GOAL OF THE EXERCISE: An exact transcription of the records is required, minus any images.

SOURCE MATERIAL:
· · · · ·

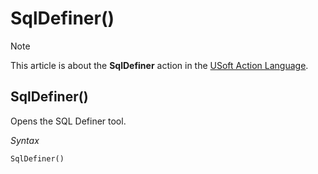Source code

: # SqlDefiner()



> [!NOTE]
> This article is about the **SqlDefiner** action in the [USoft Action Language](/docs/Task%20flow/Action%20Language%20reference/USoft%20Action%20Language.md).

## **SqlDefiner()**

Opens the SQL Definer tool.

*Syntax*

```
SqlDefiner()
```

 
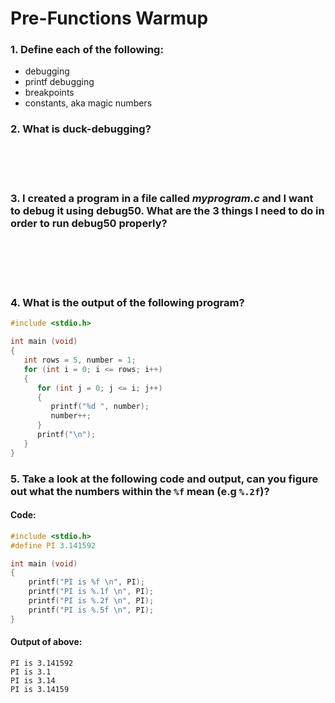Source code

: # Pre-Functions Warmup

### 1. Define each of the following:
  * debugging
  * printf debugging
  * breakpoints
  * constants, aka magic numbers
&nbsp;  

### 2. What is duck-debugging?

&nbsp;  
&nbsp;  
&nbsp;  

### 3. I created a program in a file called ***myprogram.c*** and I want to debug it using debug50. What are the 3 things I need to do in order to run debug50 properly?

&nbsp;  
&nbsp;  
&nbsp;  
&nbsp;  

### 4. What is the output of the following program?

```c
#include <stdio.h>

int main (void) 
{
   int rows = 5, number = 1;
   for (int i = 0; i <= rows; i++) 
   {
      for (int j = 0; j <= i; j++) 
      {
         printf("%d ", number);
         number++;
      }
      printf("\n");
   }
}
```
 
### 5. Take a look at the following code and output, can you figure out what the numbers within the `%f` mean (e.g `%.2f`)? 

#### Code:  

```c
#include <stdio.h>
#define PI 3.141592

int main (void)
{
    printf("PI is %f \n", PI);
    printf("PI is %.1f \n", PI);
    printf("PI is %.2f \n", PI);
    printf("PI is %.5f \n", PI);
}  
```  

#### Output of above:  

```
PI is 3.141592
PI is 3.1
PI is 3.14
PI is 3.14159
```  
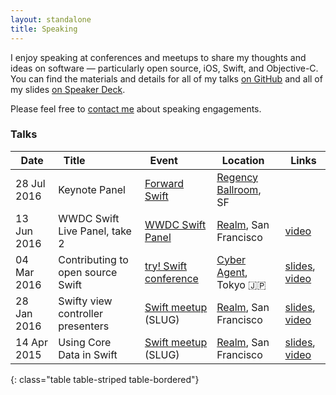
 ```yaml
---
layout: standalone
title: Speaking
---
```


<p>I enjoy speaking at conferences and meetups to share my thoughts and ideas on software &mdash; particularly open source, iOS, Swift, and Objective-C. You can find the materials and details for all of my talks <a href="https://github.com/jessesquires/talks" target="_blank">on GitHub</a> and all of my slides <a href="https://speakerdeck.com/jessesquires" target="_blank">on Speaker Deck</a>.</p>
<p>Please feel free to <a href="mailto:jesse@jessesquires.com">contact me</a> about speaking engagements.</p>

### Talks

<div class="table-responsive" markdown="1">

| <i class="fa fa-calendar" aria-hidden="true"></i>&nbsp; Date | <i class="fa fa-quote-left" aria-hidden="true"></i>&nbsp; Title | <i class="fa fa-video-camera" aria-hidden="true"></i>&nbsp; Event | <i class="fa fa-map-marker" aria-hidden="true"></i>&nbsp; Location | <i class="fa fa-file-text" aria-hidden="true"></i>&nbsp;  Links |
|:--------------|:----------------------------------|:--------------------------------|:-------------------------------------|:-----------------------------------|
| 28 Jul 2016   | Keynote Panel                     | [Forward Swift][event5]         | [Regency Ballroom][location5], SF    |                                    |
| 13 Jun 2016   | WWDC Swift Live Panel, take 2     | [WWDC Swift Panel][event4]      | [Realm][location4], San Francisco    | [video][video4]                    |
| 04 Mar 2016   | Contributing to open source Swift | [try! Swift conference][event3] | [Cyber Agent][location3], Tokyo 🇯🇵 | [slides][slides3], [video][video3] |
| 28 Jan 2016   | Swifty view controller presenters | [Swift meetup][event2] (SLUG)   | [Realm][location2], San Francisco    | [slides][slides2], [video][video2] |
| 14 Apr 2015   | Using Core Data in Swift          | [Swift meetup][event1] (SLUG)   | [Realm][location1], San Francisco    | [slides][slides1], [video][video1] |
{: class="table table-striped table-bordered"}

</div>

[event1]:https://www.meetup.com/swift-language/events/220612410/
[location1]:https://realm.io
[slides1]:https://speakerdeck.com/jessesquires/using-core-data-in-swift
[video1]:https://realm.io/news/jesse-squires-core-data-swift

[event2]:https://www.meetup.com/swift-language/events/227833264/
[location2]:https://realm.io
[slides2]:https://speakerdeck.com/jessesquires/swifty-view-controller-presenters
[video2]:https://realm.io/news/slug-jesse-squires-swifty-view-controller-presenters

[event3]:http://www.tryswiftconf.com/en
[location3]:https://www.cyberagent.co.jp
[slides3]:https://speakerdeck.com/jessesquires/contributing-to-open-source-swift
[video3]:https://realm.io/news/tryswift-jesse-squires-contributing-open-source-swift/

[event4]:http://www.meetup.com/swift-language/events/231196358/
[location4]:https://realm.io
[video4]:https://www.periscope.tv/realmlive/1eaKbeEbRRexX

[event5]:https://forwardswift.com
[location5]:http://www.theregencyballroom.com

[event6]:http://frenchkit.fr

[event7]:https://swiftsummit.com/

· · · · ·

RESULT:
Source code

: # SqlDefiner()



> [!NOTE]
> This article is about the **SqlDefiner** action in the [USoft Action Language](/docs/Task%20flow/Action%20Language%20reference/USoft%20Action%20Language.md).

## **SqlDefiner()**

Opens the SQL Definer tool.

*Syntax*

```
SqlDefiner()
```

 
Source code

: # Pre-Functions Warmup

### 1. Define each of the following:
  * debugging
  * printf debugging
  * breakpoints
  * constants, aka magic numbers
&nbsp;  

### 2. What is duck-debugging?

&nbsp;  
&nbsp;  
&nbsp;  

### 3. I created a program in a file called ***myprogram.c*** and I want to debug it using debug50. What are the 3 things I need to do in order to run debug50 properly?

&nbsp;  
&nbsp;  
&nbsp;  
&nbsp;  

### 4. What is the output of the following program?

```c
#include <stdio.h>

int main (void) 
{
   int rows = 5, number = 1;
   for (int i = 0; i <= rows; i++) 
   {
      for (int j = 0; j <= i; j++) 
      {
         printf("%d ", number);
         number++;
      }
      printf("\n");
   }
}
```
 
### 5. Take a look at the following code and output, can you figure out what the numbers within the `%f` mean (e.g `%.2f`)? 

#### Code:  

```c
#include <stdio.h>
#define PI 3.141592

int main (void)
{
    printf("PI is %f \n", PI);
    printf("PI is %.1f \n", PI);
    printf("PI is %.2f \n", PI);
    printf("PI is %.5f \n", PI);
}  
```  

#### Output of above:  

```
PI is 3.141592
PI is 3.1
PI is 3.14
PI is 3.14159
```  
 ```yaml
---
layout: standalone
title: Speaking
---
```


<p>I enjoy speaking at conferences and meetups to share my thoughts and ideas on software &mdash; particularly open source, iOS, Swift, and Objective-C. You can find the materials and details for all of my talks <a href="https://github.com/jessesquires/talks" target="_blank">on GitHub</a> and all of my slides <a href="https://speakerdeck.com/jessesquires" target="_blank">on Speaker Deck</a>.</p>
<p>Please feel free to <a href="mailto:jesse@jessesquires.com">contact me</a> about speaking engagements.</p>

### Talks

<div class="table-responsive" markdown="1">

| <i class="fa fa-calendar" aria-hidden="true"></i>&nbsp; Date | <i class="fa fa-quote-left" aria-hidden="true"></i>&nbsp; Title | <i class="fa fa-video-camera" aria-hidden="true"></i>&nbsp; Event | <i class="fa fa-map-marker" aria-hidden="true"></i>&nbsp; Location | <i class="fa fa-file-text" aria-hidden="true"></i>&nbsp;  Links |
|:--------------|:----------------------------------|:--------------------------------|:-------------------------------------|:-----------------------------------|
| 28 Jul 2016   | Keynote Panel                     | [Forward Swift][event5]         | [Regency Ballroom][location5], SF    |                                    |
| 13 Jun 2016   | WWDC Swift Live Panel, take 2     | [WWDC Swift Panel][event4]      | [Realm][location4], San Francisco    | [video][video4]                    |
| 04 Mar 2016   | Contributing to open source Swift | [try! Swift conference][event3] | [Cyber Agent][location3], Tokyo 🇯🇵 | [slides][slides3], [video][video3] |
| 28 Jan 2016   | Swifty view controller presenters | [Swift meetup][event2] (SLUG)   | [Realm][location2], San Francisco    | [slides][slides2], [video][video2] |
| 14 Apr 2015   | Using Core Data in Swift          | [Swift meetup][event1] (SLUG)   | [Realm][location1], San Francisco    | [slides][slides1], [video][video1] |
{: class="table table-striped table-bordered"}

</div>

[event1]:https://www.meetup.com/swift-language/events/220612410/
[location1]:https://realm.io
[slides1]:https://speakerdeck.com/jessesquires/using-core-data-in-swift
[video1]:https://realm.io/news/jesse-squires-core-data-swift

[event2]:https://www.meetup.com/swift-language/events/227833264/
[location2]:https://realm.io
[slides2]:https://speakerdeck.com/jessesquires/swifty-view-controller-presenters
[video2]:https://realm.io/news/slug-jesse-squires-swifty-view-controller-presenters

[event3]:http://www.tryswiftconf.com/en
[location3]:https://www.cyberagent.co.jp
[slides3]:https://speakerdeck.com/jessesquires/contributing-to-open-source-swift
[video3]:https://realm.io/news/tryswift-jesse-squires-contributing-open-source-swift/

[event4]:http://www.meetup.com/swift-language/events/231196358/
[location4]:https://realm.io
[video4]:https://www.periscope.tv/realmlive/1eaKbeEbRRexX

[event5]:https://forwardswift.com
[location5]:http://www.theregencyballroom.com

[event6]:http://frenchkit.fr

[event7]:https://swiftsummit.com/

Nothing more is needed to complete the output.